The lines wanted are those in the data below that include "just".

[[ DATA FOR THIS TASK, beginning ]]

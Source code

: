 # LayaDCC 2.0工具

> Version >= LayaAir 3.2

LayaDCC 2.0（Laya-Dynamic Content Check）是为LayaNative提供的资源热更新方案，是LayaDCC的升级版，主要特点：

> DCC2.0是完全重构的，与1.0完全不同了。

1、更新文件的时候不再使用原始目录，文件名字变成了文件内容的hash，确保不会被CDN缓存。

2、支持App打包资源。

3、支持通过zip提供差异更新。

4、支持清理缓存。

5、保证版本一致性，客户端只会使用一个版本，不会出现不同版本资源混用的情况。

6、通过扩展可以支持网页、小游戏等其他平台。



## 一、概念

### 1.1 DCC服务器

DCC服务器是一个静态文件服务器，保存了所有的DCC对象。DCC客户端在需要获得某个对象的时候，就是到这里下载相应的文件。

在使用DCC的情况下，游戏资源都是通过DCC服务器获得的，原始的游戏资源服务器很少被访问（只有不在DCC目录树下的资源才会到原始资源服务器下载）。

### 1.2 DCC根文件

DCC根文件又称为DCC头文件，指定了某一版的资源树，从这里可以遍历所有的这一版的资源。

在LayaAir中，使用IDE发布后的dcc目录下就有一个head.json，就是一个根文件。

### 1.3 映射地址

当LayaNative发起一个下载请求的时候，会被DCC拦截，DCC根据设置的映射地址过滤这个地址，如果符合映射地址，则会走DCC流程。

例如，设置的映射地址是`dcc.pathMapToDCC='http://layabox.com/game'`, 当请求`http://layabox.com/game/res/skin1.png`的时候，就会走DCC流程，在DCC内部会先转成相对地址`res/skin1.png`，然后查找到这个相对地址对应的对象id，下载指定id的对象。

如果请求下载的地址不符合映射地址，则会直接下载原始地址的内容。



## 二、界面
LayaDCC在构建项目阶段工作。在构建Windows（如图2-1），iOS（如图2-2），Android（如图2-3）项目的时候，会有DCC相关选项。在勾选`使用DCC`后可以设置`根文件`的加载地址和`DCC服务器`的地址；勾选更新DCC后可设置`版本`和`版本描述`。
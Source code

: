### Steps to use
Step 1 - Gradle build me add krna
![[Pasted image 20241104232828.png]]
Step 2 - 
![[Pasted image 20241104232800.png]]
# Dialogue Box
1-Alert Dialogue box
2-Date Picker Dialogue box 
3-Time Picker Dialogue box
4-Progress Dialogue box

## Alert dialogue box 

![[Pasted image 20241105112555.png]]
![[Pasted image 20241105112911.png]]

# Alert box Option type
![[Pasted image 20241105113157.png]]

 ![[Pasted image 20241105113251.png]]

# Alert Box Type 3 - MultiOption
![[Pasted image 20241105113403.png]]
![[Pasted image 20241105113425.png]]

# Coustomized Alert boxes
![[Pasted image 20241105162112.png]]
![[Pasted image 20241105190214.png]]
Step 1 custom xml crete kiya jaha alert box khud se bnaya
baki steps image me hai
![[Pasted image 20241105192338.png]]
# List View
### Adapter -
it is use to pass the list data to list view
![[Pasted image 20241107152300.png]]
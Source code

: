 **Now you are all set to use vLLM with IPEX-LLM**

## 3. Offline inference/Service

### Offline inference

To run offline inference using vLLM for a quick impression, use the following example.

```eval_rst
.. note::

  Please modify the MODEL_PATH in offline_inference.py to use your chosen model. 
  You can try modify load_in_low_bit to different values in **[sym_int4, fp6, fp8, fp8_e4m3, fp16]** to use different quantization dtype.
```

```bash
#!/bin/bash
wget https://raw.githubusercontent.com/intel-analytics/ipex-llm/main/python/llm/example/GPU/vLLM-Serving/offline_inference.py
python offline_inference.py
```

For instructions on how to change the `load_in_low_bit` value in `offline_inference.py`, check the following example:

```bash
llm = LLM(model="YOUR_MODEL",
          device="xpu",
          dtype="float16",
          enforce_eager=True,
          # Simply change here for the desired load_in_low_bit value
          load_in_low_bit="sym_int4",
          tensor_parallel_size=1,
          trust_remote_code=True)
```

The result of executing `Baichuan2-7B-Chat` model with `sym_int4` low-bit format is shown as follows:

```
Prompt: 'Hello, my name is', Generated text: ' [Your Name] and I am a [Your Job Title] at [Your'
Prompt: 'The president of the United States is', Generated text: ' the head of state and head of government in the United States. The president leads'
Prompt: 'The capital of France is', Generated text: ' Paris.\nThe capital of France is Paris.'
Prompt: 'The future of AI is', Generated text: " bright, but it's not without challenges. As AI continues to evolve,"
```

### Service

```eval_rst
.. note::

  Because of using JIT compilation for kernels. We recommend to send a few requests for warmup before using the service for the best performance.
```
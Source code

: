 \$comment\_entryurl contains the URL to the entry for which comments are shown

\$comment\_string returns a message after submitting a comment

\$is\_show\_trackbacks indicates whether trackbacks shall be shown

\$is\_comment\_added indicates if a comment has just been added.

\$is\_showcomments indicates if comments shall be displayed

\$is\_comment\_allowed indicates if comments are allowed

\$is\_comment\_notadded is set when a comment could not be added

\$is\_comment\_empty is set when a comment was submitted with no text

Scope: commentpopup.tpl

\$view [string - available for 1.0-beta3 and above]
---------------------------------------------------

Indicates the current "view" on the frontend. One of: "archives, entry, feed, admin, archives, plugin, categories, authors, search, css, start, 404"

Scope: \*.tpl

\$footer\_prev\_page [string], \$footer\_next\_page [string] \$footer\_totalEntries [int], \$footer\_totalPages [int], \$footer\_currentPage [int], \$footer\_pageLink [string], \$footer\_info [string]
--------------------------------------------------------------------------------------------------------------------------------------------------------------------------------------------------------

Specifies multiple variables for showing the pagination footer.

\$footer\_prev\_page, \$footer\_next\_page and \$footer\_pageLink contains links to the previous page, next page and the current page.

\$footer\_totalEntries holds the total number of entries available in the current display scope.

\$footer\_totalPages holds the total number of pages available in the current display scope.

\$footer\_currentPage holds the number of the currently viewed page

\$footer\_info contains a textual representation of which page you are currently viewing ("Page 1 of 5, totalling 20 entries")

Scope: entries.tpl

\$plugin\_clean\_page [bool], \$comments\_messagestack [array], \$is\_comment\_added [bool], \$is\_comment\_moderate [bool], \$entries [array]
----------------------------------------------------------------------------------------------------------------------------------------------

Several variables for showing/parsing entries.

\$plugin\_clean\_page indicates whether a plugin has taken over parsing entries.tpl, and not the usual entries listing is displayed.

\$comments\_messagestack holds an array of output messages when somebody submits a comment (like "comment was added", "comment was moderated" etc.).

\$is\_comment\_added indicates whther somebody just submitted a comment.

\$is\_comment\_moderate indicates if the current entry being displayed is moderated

[[ DATA FOR THIS TASK, end ]]

## EXERCISE RESULT
\$is\_comment\_added indicates if a comment has just been added.
\$is\_comment\_added indicates whther somebody just submitted a comment.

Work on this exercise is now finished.